Cambodia scams: The powdered milk scam

If you’ve been to Siem Reap’s Pub Street, undoubtedly you’ve been approached by a bedraggled young mother or child holding an empty baby bottle and toting a sleepy-looking infant. “The baby is hungry,” they plead. “I’m not asking for money, just formula for my baby.”

Powdered milk scam Siem Reap

Got scammed? Don’t fall for the powdered milk scam in Cambodia.

Every night, well-intentioned tourists fall for this scam, thinking that the $30 canister of formula they are buying is going to feed that drowsy baby, allowing both she and her caretaker to head home. Unfortunately, that’s not really what’s going on. All of the formula that’s purchased is promptly returned, with the proceeds being split with the store (Huy Meng Minimart under X Bar on Sivatha Blvd at the bottom of Pub Street is a favorite).

Now you may be reading this and wondering what’s the big deal? This desperately poor family is getting some much-needed income, so why does it matter if they trade the formula for cash?

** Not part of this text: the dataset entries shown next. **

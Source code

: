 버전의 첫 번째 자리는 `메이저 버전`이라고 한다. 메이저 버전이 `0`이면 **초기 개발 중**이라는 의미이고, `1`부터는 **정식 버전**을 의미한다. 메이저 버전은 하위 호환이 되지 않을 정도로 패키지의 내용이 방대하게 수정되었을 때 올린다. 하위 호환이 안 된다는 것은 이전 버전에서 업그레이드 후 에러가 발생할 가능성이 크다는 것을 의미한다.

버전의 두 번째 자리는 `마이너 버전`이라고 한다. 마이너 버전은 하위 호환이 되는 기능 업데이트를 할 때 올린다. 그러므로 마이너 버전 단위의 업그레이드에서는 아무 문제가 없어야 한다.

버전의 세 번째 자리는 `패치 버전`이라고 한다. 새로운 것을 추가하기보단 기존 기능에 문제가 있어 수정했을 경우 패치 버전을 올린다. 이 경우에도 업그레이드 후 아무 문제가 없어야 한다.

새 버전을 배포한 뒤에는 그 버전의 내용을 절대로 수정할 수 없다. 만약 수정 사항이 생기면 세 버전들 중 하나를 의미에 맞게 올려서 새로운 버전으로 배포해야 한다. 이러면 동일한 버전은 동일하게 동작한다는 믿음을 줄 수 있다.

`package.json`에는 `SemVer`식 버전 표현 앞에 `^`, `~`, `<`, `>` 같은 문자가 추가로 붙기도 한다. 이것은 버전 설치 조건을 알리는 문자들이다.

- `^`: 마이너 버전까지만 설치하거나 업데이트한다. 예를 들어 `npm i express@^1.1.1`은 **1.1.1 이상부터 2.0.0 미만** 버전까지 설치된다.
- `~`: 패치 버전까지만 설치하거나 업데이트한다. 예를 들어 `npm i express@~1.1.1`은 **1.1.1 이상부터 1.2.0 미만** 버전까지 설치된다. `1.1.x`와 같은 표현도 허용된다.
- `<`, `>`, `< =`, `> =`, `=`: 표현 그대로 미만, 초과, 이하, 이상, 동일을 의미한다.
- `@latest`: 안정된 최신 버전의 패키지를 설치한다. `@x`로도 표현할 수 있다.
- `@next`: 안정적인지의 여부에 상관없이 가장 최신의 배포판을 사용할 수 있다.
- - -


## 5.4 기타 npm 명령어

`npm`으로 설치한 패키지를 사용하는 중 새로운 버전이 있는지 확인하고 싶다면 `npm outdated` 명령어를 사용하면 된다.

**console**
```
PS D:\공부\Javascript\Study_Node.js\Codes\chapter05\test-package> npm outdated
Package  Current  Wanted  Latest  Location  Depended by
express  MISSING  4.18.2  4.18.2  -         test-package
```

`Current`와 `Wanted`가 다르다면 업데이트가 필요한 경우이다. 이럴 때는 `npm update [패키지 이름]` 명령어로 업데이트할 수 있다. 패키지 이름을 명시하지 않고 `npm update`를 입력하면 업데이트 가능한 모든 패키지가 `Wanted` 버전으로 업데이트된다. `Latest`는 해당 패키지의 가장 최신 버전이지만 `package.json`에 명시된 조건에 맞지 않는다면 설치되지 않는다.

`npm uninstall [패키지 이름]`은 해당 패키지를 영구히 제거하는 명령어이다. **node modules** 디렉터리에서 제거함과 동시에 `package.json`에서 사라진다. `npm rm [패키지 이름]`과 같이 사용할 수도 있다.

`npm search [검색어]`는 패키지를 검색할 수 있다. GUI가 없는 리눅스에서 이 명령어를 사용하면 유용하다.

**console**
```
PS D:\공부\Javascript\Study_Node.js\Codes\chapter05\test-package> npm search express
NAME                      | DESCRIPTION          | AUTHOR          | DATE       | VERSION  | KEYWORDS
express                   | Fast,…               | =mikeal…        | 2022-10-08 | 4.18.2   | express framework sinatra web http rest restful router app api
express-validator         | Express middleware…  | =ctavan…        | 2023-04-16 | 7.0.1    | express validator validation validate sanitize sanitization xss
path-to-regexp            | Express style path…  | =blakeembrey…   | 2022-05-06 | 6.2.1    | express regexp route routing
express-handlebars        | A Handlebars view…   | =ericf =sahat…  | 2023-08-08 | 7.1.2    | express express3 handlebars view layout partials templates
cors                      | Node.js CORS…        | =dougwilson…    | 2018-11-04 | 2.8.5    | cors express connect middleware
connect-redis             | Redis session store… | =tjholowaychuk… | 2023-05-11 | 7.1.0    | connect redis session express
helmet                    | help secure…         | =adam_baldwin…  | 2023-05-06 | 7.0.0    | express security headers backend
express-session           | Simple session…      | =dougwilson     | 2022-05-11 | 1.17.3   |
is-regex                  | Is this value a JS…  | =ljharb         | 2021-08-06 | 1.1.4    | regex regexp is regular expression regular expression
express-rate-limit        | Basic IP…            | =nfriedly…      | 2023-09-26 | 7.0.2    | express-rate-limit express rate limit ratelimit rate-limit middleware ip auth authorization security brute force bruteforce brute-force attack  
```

The truth is much darker. Local expats speculate that the baby-beggars are run by a mafia of sorts. If you get a cup of coffee on Pub Street in the early evening before sunset, you’ll see seven or eight young women descend on the street at the exact same time, each of them carrying a bleary-eyed baby slung to her hip, many of them blowing cigarette smoke in their faces. Women don’t always carry the same baby, indicating that the babies are merely rented or borrowed for the night. Many of the babies are carried by older children and the babies are uncharacteristically docile.

Siem Reap milk scam

Children and women carrying babies all descend on Pub Street at the same time, carrying half-empty bottles.

Local child protection organizations say that they haven’t seen evidence that the babies are drugged, but it seems entirely possible in order to assure their pliability and make them seem more pathetic and sympathetic. Personally, there’s only one baby I’ve seen on Pub Street that seems alert, the rest are scarily mellow, especially when one considers the fact that they are there for up to 12 hours at a time.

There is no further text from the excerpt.